According to the government, one of the firearms that was recovered from the backpack in Cruz's trunk is critical to the government's case. Specifically, in the backpack, the officers found a loaded .45 caliber Glock handgun, which the officers suspected had been used in two attempted murders in July 2010. Mot. at 5. A senior criminalist at the California Department of Justice, Bureau of Forensic Services performed a forensic examination of the handgun and determined that the handgun had fired bullet casings recovered at two attempted homicides in Salinas in July 2010, one on July 12, 2010 and the other on July 18, 2010. See ECF Nos. 413-1, 413-2. The government explains that it "intends to introduce evidence that Cruz and/or his co-conspirators committed these two attempted murders and that the attempted murders constitute overt acts committed in furtherance of the" conspiracies charged in the instant case. Mot. at 5. The government also states that "[t]he fact that police seized the .45 caliber Glock from Cruz's backpack in June 2012 is independent evidence to corroborate cooperating witness testimony that Cruz and/or his co-conspirators participated in the two attempted homicides." Id. at 1.
The exclusion of evidence, especially evidence central to the government's case, implicates important societal interests. As the U.S. Supreme Court has recognized, "[b]ecause the exclusionary rule precludes consideration of reliable, probative evidence, it imposes significant costs: It undeniably detracts from the truthfinding process and allows many who would otherwise be incarcerated to escape the consequences of their actions." Scott, 524 U.S. at 364. These concerns are particularly heightened in this case because, as discussed below, the government has identified a straightforward doctrinal reason not to suppress the evidence seized from the backpack in Cruz's trunk. Although the government could have made this inevitable discovery argument earlier, the need to make the argument became clearer after the Court granted Cruz's motion to suppress the relevant evidence. Moreover, the Ninth Circuit has "held that reconsideration of a suppression order is permissible even at trial 'if the record reveals matters which indicate that the evidence was lawfully obtained.'" Buffington, 815 F.2d at 1298 (quoting United States v. Rabb, 752 F.2d at 1323).

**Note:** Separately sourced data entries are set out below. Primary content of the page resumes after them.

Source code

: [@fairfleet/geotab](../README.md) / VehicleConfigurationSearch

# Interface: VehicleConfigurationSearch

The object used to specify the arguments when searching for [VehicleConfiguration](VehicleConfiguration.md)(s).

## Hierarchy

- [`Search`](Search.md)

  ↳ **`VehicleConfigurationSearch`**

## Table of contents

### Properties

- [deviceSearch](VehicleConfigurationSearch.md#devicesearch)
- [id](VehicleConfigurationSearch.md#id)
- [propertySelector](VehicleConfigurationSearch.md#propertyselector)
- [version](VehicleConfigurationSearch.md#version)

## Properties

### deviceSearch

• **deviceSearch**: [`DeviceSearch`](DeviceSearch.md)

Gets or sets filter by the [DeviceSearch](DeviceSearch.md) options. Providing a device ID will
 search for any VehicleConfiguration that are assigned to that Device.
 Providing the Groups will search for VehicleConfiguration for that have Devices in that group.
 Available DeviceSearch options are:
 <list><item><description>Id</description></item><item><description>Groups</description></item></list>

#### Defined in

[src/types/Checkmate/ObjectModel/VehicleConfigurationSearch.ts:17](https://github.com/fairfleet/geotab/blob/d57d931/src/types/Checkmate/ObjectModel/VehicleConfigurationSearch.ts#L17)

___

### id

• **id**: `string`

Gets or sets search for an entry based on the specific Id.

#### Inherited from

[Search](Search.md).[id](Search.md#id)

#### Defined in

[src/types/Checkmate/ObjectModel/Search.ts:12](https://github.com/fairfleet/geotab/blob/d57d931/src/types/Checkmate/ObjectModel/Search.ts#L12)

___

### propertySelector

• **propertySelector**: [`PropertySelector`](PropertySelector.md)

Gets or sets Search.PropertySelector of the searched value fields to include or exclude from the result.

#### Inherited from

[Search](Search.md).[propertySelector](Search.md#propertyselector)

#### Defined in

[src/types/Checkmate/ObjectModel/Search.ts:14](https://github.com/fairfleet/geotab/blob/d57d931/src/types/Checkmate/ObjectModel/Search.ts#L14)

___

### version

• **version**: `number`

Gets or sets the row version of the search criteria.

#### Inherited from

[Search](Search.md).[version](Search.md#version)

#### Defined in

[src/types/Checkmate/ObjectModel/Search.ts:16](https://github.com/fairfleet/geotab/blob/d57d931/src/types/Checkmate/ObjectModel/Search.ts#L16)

Cruz asserts that he will suffer prejudice if reconsideration is granted because his "counsel has been preparing for trial with the understanding that the suppressed evidence would not be used." Opp. at 4. In particular, Cruz states that "in reliance of [sic] this Court's Order suppressing the evidence (specifically the firearms), [he] did not file a Daubert motion challenging the government's ballistics/tool marks experts." Id. at 5. As a preliminary matter, the Court notes that the government appears to have acted diligently, and Cruz does not suggest otherwise. This Court issued its suppression ruling on June 26, 2018. ECF No. 388. The government filed its motion for reconsideration thirty days later, on July 26, 2018. See Mot.; United States v. Jones, 608 F.2d 386, 390 (9th Cir. 1979) (stating that although "[n]o specific rule governs the timeliness of a motion for reconsideration," a motion for reconsideration of a suppression ruling is timely if filed before the 30-day deadline to appeal the suppression ruling).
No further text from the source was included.